Local authority funding to charities working with the victims of domestic violence fell from £7.8 million in 2010/11 to £5.4 million this year, according to the Guardian
In fact, the decline in government-funding of this vitally important sector is such that some campaigners (again, according to the Guardian) claim as many as 230 women seeking help are turned away from shelters and refuges every day.
One of the leading charities looking after these women (and their children) is Refuge. It has had its funding slashed by 50% and may have to close. Clearly, that would be catastrophic for the 1,600 or so women and children it currently supports, not to mention all those who will never be able to turn to it for help in the future.
(The above points can be referred back to here.)

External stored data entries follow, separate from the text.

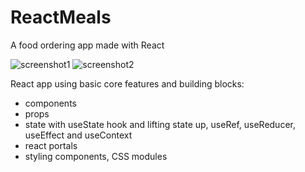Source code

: # ReactMeals

A food ordering app made with React

![screenshot1](https://user-images.githubusercontent.com/85514305/200112410-2948a220-b932-4257-a80f-368d7fdce644.png)
![screenshot2](https://user-images.githubusercontent.com/85514305/200112412-29a81b37-3235-4a3a-be32-15e7bd7f13cb.png)


React app using basic core features and building blocks:

- components
- props
- state with useState hook and lifting state up, useRef, useReducer, useEffect and useContext
- react portals
- styling components, CSS modules
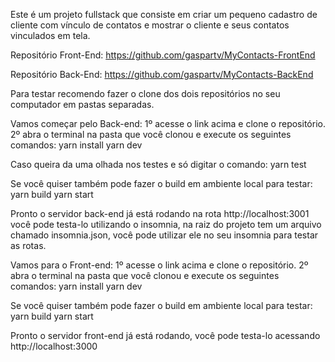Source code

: Este é um projeto fullstack que consiste em criar um pequeno cadastro de cliente com vínculo de contatos e mostrar o cliente e seus contatos vinculados em tela.

Repositório Front-End: https://github.com/gaspartv/MyContacts-FrontEnd

Repositório Back-End: https://github.com/gaspartv/MyContacts-BackEnd

Para testar recomendo fazer o clone dos dois repositórios no seu computador em pastas separadas.

Vamos começar pelo Back-end:
1º acesse o link acima e clone o repositório.
2º abra o terminal na pasta que você clonou e execute os seguintes comandos:
    yarn install
    yarn dev

Caso queira da uma olhada nos testes e só digitar o comando:
    yarn test

Se você quiser também pode fazer o build em ambiente local para testar:
    yarn build
    yarn start

Pronto o servidor back-end já está rodando na rota http://localhost:3001 você pode testa-lo utilizando o insomnia, na raiz do projeto tem um arquivo chamado insomnia.json, você pode utilizar ele no seu insomnia para testar as rotas.

Vamos para o Front-end:
1º acesse o link acima e clone o repositório.
2º abra o terminal na pasta que você clonou e execute os seguintes comandos:
    yarn install
    yarn dev

Se você quiser também pode fazer o build em ambiente local para testar:
    yarn build
    yarn start

Pronto o servidor front-end já está rodando, você pode testa-lo acessando http://localhost:3000


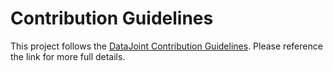 # Contribution Guidelines

This project follows the [DataJoint Contribution Guidelines](https://docs.datajoint.org/python/community/02-Contribute.html). Please reference the link for more full details.
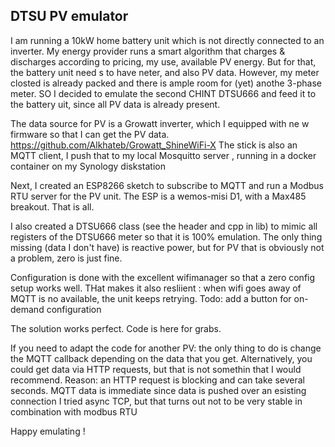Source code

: ## DTSU PV emulator

I am running a 10kW home battery unit which is not directly connected to an inverter. My energy provider runs a smart algorithm that charges & discharges according to pricing, my use, available  PV energy.
But for that, the battery unit need s to have neter, and also PV data. 
However, my  meter closted is already packed and there is ample room for  (yet) anothe 3-phase meter. SO I decided to emulate the second CHINT DTSU666 and feed it to the battery uit, since all PV data is already present.

The data source for PV is a Growatt inverter, which I equipped with  ne w firmware so that I can get the PV data.  https://github.com/Alkhateb/Growatt_ShineWiFi-X
The stick is also an MQTT client, I push that to my local Mosquitto server , running in a docker container on my Synology diskstation

Next, I created an ESP8266 sketch to subscribe to MQTT and run a Modbus RTU server for the PV unit. The ESP is a wemos-misi D1, with a Max485 breakout. That is all.

I also created a DTSU666 class (see the header and cpp in lib) to mimic all registers of the  DTSU666 meter so that it is 100% emulation. 
The only thing missing (data I don't have) is reactive power, but for  PV that is obviously not a problem, zero is just fine.

Configuration is done with the excellent wifimanager so that a zero config setup works well. THat makes it also resliient : when wifi goes away of MQTT is no available, the unit keeps retrying.
Todo: add a button for on-demand configuration

The solution works perfect. Code is here for grabs.

If you need to adapt the code for another PV:  the only thing to do is change the MQTT callback depending on the data that you get. Alternatively, you could get data via HTTP requests, but that is not somethin that I would recommend. 
Reason: an HTTP request is blocking and can take several seconds. MQTT data is immediate since data is pushed over an esisting connection
I tried async TCP, but that turns out not to be very stable in combination with modbus RTU

Happy emulating !
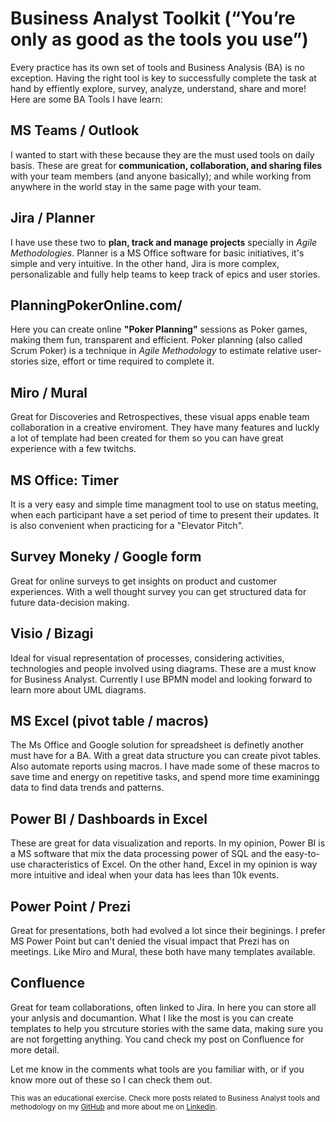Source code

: # Business Analyst Toolkit (“You’re only as good as the tools you use”)
Every practice has its own set of tools and Business Analysis (BA) is no exception. Having the right tool is key to successfully complete the task at hand by effiently explore, survey, analyze, understand, share and more! Here are some BA Tools I have learn:

## MS Teams / Outlook
I wanted to start with these because they are the must used tools on daily basis. These are great for **communication, collaboration, and sharing files** with your team members (and anyone basically); and while working from anywhere in the world stay in the same page with your team. 

## Jira / Planner
I have use these two to **plan, track and manage projects** specially in *Agile Methodologies*. Planner is a MS Office software for basic initiatives, it's simple and very intuitive. In the other hand, Jira is more complex, personalizable and fully help teams to keep track of epics and user stories.

## PlanningPokerOnline.com/
Here you can create online **"Poker Planning"** sessions as Poker games, making them fun, transparent and efficient. Poker planning (also called Scrum Poker) is a technique in *Agile Methodology* to estimate relative user-stories size, effort or time required to complete it. 

## Miro / Mural
Great for Discoveries and Retrospectives, these visual apps enable team collaboration in a creative enviroment. They have many features and luckly a lot of template had been created for them so you can have great experience with a few twitchs.

## MS Office: Timer
It is a very easy and simple time managment tool to use on status meeting, when each participant have a set period of time to present their updates. It is also convenient when practicing for a "Elevator Pitch".

## Survey Moneky / Google form
Great for online surveys to get insights on product and customer experiences. With a well thought survey you can get structured data for future data-decision making. 

## Visio / Bizagi
Ideal for visual representation of processes, considering activities, technologies and people involved using diagrams. These are a must know for Business Analyst. Currently I use BPMN model and looking forward to learn more about UML diagrams. 

## MS Excel (pivot table / macros)
The Ms Office and Google solution for spreadsheet is definetly another must have for a BA. With a great data structure you can create pivot tables. Also automate reports using macros. I have made some of these macros to save time and energy on repetitive tasks, and spend more time examiningg data to find data trends and patterns. 

## Power BI / Dashboards in Excel
These are great for data visualization and reports. In my opinion, Power BI is a MS software that mix the data processing power of SQL and the easy-to-use characteristics of Excel. On the other hand, Excel in my opinion is way more intuitive and ideal when your data has lees than 10k events.

## Power Point / Prezi
Great for presentations, both had evolved a lot since their beginings. I prefer MS Power Point but can't denied the visual impact that Prezi has on meetings. Like Miro and Mural, these both have many templates available.

## Confluence
Great for team collaborations, often linked to Jira. In here you can store all your anlysis and documantion. What I like the most is you can create templates to help you strcuture stories with the same data, making sure you are not forgetting anything. You cand check my post on Confluence for more detail.

Let me know in the comments what tools are you familiar with, or if you know more out of these so I can check them out.

<sub>This was an educational exercise. Check more posts related to Business Analyst tools and methodology on my [GitHub](https://github.com/robspuerta) and more about me on [Linkedin](https://www.linkedin.com/in/robin-puerta/).</sub>
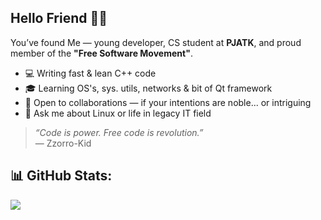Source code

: ## Hello Friend 🕵️‍♂️

You’ve found Me — young developer, CS student at **PJATK**, and proud member of the **"Free Software Movement"**.

- 💻 Writing fast & lean C++ code 
- 🎓 Learning OS's, sys. utils, networks & bit of Qt framework<br/>
- 🤝 Open to collaborations — if your intentions are noble... or intriguing<br/>
- 🧠 Ask me about Linux or life in legacy IT field<br/>

> _“Code is power. Free code is revolution.”_  
> — Zzorro-Kid 
> 

## 📊 GitHub Stats:
![](https://github-readme-stats.vercel.app/api/top-langs/?username=Zzorro-Kid&theme=transparent&hide_border=false&include_all_commits=true&count_private=true&layout=compact)
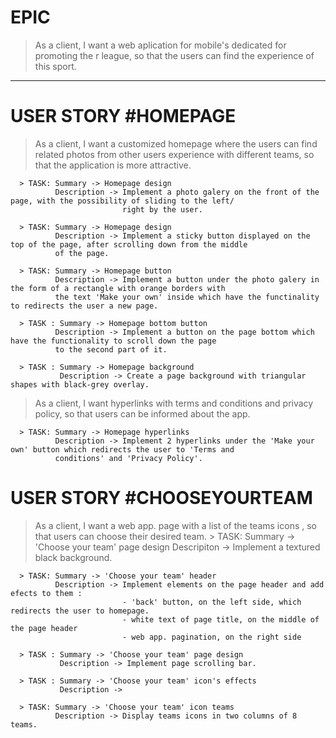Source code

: # EPIC

> As a client, I want a web aplication for mobile's dedicated for promoting the r league, so that the users can find the 
experience of this sport.




-------------------------------------------------------------------------------

# USER STORY #HOMEPAGE

> As a client, I want a customized homepage where the users can find related photos from other users experience with different 
teams, so that the application is more attractive. 

      > TASK: Summary -> Homepage design
              Description -> Implement a photo galery on the front of the page, with the possibility of sliding to the left/
                             right by the user.

      > TASK: Summary -> Homepage design
              Description -> Implement a sticky button displayed on the top of the page, after scrolling down from the middle
              of the page.
              
      > TASK: Summary -> Homepage button
              Description -> Implement a button under the photo galery in the form of a rectangle with orange borders with 
              the text 'Make your own' inside which have the functinality to redirects the user a new page.
              
      > TASK : Summary -> Homepage bottom button
              Description -> Implement a button on the page bottom which have the functionality to scroll down the page 
              to the second part of it.
              
      > TASK : Summary -> Homepage background
               Description -> Create a page background with triangular shapes with black-grey overlay. 
               
> As a client, I want hyperlinks with terms and conditions and privacy policy, so that users can be informed about the app.
      
      > TASK: Summary -> Homepage hyperlinks
              Description -> Implement 2 hyperlinks under the 'Make your own' button which redirects the user to 'Terms and
              conditions' and 'Privacy Policy'.
              
              
# USER STORY #CHOOSEYOURTEAM 

> As a client, I want a web app. page with a list of the teams icons , so that users can choose their desired team.
      > TASK: Summary -> 'Choose your team' page design 
              Descripiton -> Implement a textured black background.
              
      > TASK: Summary -> 'Choose your team' header
              Description -> Implement elements on the page header and add efects to them :
                             - 'back' button, on the left side, which redirects the user to homepage.
                             - white text of page title, on the middle of the page header
                             - web app. pagination, on the right side
                             
      > TASK : Summary -> 'Choose your team' page design
               Description -> Implement page scrolling bar.
               
      > TASK : Summary -> 'Choose your team' icon's effects
               Description -> 
      
      > TASK: Summary -> 'Choose your team' icon teams
              Description -> Display teams icons in two columns of 8 teams.
      
      
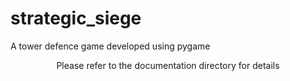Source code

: # strategic_siege

A tower defence game developed using pygame
<br/>
<div align="center">Please refer to the documentation directory for details</div>
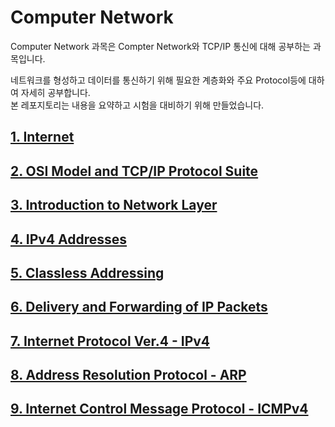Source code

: Computer Network
====

Computer Network 과목은 Compter Network와 TCP/IP 통신에 대해 공부하는 과목입니다.       

네트워크를 형성하고 데이터를 통신하기 위해 필요한 계층화와 주요 Protocol등에 대하여 자세히 공부합니다.      
본 레포지토리는 내용을 요약하고 시험을 대비하기 위해 만들었습니다.

## [1. Internet](https://github.com/binary-ho/TIL-public/blob/main/3%ED%95%99%EB%85%84%201%ED%95%99%EA%B8%B0/Computer%20Network/1.%20Internet.md)
## [2. OSI Model and TCP/IP Protocol Suite](https://github.com/binary-ho/TIL-public/blob/main/3%ED%95%99%EB%85%84%201%ED%95%99%EA%B8%B0/Computer%20Network/2.%20OSI%20Model%20ans%20IP%20Protocol%20Suite.md)
## [3. Introduction to Network Layer](https://github.com/binary-ho/TIL-public/blob/main/3%ED%95%99%EB%85%84%201%ED%95%99%EA%B8%B0/Computer%20Network/3.%20Network%20Layer.md)
## [4. IPv4 Addresses](https://github.com/binary-ho/TIL-public/blob/main/3%ED%95%99%EB%85%84%201%ED%95%99%EA%B8%B0/Computer%20Network/4.%20IPv4%20Addresses.md)
## [5. Classless Addressing](https://github.com/binary-ho/TIL-public/blob/main/3%ED%95%99%EB%85%84%201%ED%95%99%EA%B8%B0/Computer%20Network/5.%20Classless%20Addressing.md)
## [6. Delivery and Forwarding of IP Packets](https://github.com/binary-ho/TIL-public/blob/main/3%ED%95%99%EB%85%84%201%ED%95%99%EA%B8%B0/Computer%20Network/6.%20Delivery%20and%20Forwarding.md)
## [7. Internet Protocol Ver.4 - IPv4](https://github.com/binary-ho/TIL-public/blob/main/3%ED%95%99%EB%85%84%201%ED%95%99%EA%B8%B0/Computer%20Network/7.%20IPv4.md)
## [8. Address Resolution Protocol - ARP](https://github.com/binary-ho/TIL-public/blob/main/3%ED%95%99%EB%85%84%201%ED%95%99%EA%B8%B0/Computer%20Network/8.%20ARP.md)
## [9. Internet Control Message Protocol - ICMPv4](https://github.com/binary-ho/TIL-public/blob/main/3%ED%95%99%EB%85%84%201%ED%95%99%EA%B8%B0/Computer%20Network/9.%20ICMPv4.md)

Sometimes having a safe place to turn to can literally mean the difference between life and death. Sometimes it can mean getting the right support to be able to find the courage to press charges and cooperate with a prosecution. Sometimes it is the first step toward rebuilding your life, regaining a sense of self-worth and everything that comes with it.
On one hand I see charities that save lives, and that provide shelter and support, having to turn women away now and possibly facing closure in the future.
On the other hand, there is a piece of legislation that will record the past crimes of the fewer-than-10% of men convicted of domestic violence and make that information available to those who request it. And let’s not forget, there’s nothing anyone can do to make it compulsory for women to CRB check all their future partners, so even some of those will slip through the net.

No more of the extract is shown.